=== Begin Enclosure ===
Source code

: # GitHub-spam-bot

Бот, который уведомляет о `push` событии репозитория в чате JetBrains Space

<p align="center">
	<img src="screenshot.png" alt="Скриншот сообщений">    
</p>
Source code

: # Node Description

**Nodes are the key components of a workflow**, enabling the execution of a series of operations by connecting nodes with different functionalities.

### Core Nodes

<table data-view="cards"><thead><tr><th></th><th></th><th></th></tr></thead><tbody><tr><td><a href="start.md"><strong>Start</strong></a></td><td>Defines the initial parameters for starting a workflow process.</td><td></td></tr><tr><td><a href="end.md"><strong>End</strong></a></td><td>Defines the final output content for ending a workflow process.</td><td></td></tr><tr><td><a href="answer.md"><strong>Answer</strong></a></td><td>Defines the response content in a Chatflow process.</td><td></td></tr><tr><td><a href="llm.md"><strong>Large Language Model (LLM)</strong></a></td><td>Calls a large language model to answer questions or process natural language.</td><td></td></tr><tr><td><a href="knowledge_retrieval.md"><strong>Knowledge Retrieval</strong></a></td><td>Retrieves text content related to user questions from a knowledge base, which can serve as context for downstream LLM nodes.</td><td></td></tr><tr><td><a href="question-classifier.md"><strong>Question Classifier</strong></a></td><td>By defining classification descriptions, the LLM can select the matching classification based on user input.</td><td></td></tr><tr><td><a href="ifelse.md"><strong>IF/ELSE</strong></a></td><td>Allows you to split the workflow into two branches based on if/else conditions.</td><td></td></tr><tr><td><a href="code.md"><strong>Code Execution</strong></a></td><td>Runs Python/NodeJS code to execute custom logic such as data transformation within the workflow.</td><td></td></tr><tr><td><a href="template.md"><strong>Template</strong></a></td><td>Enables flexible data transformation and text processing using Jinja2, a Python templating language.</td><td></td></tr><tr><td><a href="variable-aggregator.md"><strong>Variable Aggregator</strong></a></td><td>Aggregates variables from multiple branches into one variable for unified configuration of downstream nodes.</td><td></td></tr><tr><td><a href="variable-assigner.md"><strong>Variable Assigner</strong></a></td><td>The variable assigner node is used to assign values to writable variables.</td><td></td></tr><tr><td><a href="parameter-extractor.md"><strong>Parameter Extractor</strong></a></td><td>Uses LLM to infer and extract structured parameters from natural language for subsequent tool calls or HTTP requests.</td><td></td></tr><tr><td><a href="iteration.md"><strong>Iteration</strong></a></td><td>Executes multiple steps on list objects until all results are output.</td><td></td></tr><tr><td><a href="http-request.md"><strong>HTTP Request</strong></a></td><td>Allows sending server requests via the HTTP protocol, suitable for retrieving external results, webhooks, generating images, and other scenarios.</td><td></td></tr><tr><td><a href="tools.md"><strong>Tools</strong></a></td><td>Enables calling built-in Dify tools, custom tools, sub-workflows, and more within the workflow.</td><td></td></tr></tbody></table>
=== End Enclosure ===
_Prompt_
Nothing should be dropped: transcribe all the material exactly.

_Problem solution_
Source code

: # GitHub-spam-bot

Бот, который уведомляет о `push` событии репозитория в чате JetBrains Space

<p align="center">
	<img src="screenshot.png" alt="Скриншот сообщений">    
</p>
Source code

: # Node Description

**Nodes are the key components of a workflow**, enabling the execution of a series of operations by connecting nodes with different functionalities.

### Core Nodes

<table data-view="cards"><thead><tr><th></th><th></th><th></th></tr></thead><tbody><tr><td><a href="start.md"><strong>Start</strong></a></td><td>Defines the initial parameters for starting a workflow process.</td><td></td></tr><tr><td><a href="end.md"><strong>End</strong></a></td><td>Defines the final output content for ending a workflow process.</td><td></td></tr><tr><td><a href="answer.md"><strong>Answer</strong></a></td><td>Defines the response content in a Chatflow process.</td><td></td></tr><tr><td><a href="llm.md"><strong>Large Language Model (LLM)</strong></a></td><td>Calls a large language model to answer questions or process natural language.</td><td></td></tr><tr><td><a href="knowledge_retrieval.md"><strong>Knowledge Retrieval</strong></a></td><td>Retrieves text content related to user questions from a knowledge base, which can serve as context for downstream LLM nodes.</td><td></td></tr><tr><td><a href="question-classifier.md"><strong>Question Classifier</strong></a></td><td>By defining classification descriptions, the LLM can select the matching classification based on user input.</td><td></td></tr><tr><td><a href="ifelse.md"><strong>IF/ELSE</strong></a></td><td>Allows you to split the workflow into two branches based on if/else conditions.</td><td></td></tr><tr><td><a href="code.md"><strong>Code Execution</strong></a></td><td>Runs Python/NodeJS code to execute custom logic such as data transformation within the workflow.</td><td></td></tr><tr><td><a href="template.md"><strong>Template</strong></a></td><td>Enables flexible data transformation and text processing using Jinja2, a Python templating language.</td><td></td></tr><tr><td><a href="variable-aggregator.md"><strong>Variable Aggregator</strong></a></td><td>Aggregates variables from multiple branches into one variable for unified configuration of downstream nodes.</td><td></td></tr><tr><td><a href="variable-assigner.md"><strong>Variable Assigner</strong></a></td><td>The variable assigner node is used to assign values to writable variables.</td><td></td></tr><tr><td><a href="parameter-extractor.md"><strong>Parameter Extractor</strong></a></td><td>Uses LLM to infer and extract structured parameters from natural language for subsequent tool calls or HTTP requests.</td><td></td></tr><tr><td><a href="iteration.md"><strong>Iteration</strong></a></td><td>Executes multiple steps on list objects until all results are output.</td><td></td></tr><tr><td><a href="http-request.md"><strong>HTTP Request</strong></a></td><td>Allows sending server requests via the HTTP protocol, suitable for retrieving external results, webhooks, generating images, and other scenarios.</td><td></td></tr><tr><td><a href="tools.md"><strong>Tools</strong></a></td><td>Enables calling built-in Dify tools, custom tools, sub-workflows, and more within the workflow.</td><td></td></tr></tbody></table>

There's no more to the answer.